→ Requirement:
Transcribe every entry below word for word, but skip the pictures.

→ Data section:
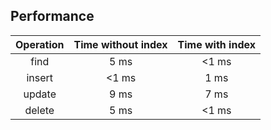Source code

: ## Performance

| Operation | Time without index | Time with index |
|:-:|:-:|:-:|
| find | 5 ms | <1 ms |
| insert | <1 ms | 1 ms |
| update | 9 ms | 7 ms |
| delete | 5 ms | <1 ms |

→ Answer space:
Source code

: ## Performance

| Operation | Time without index | Time with index |
|:-:|:-:|:-:|
| find | 5 ms | <1 ms |
| insert | <1 ms | 1 ms |
| update | 9 ms | 7 ms |
| delete | 5 ms | <1 ms |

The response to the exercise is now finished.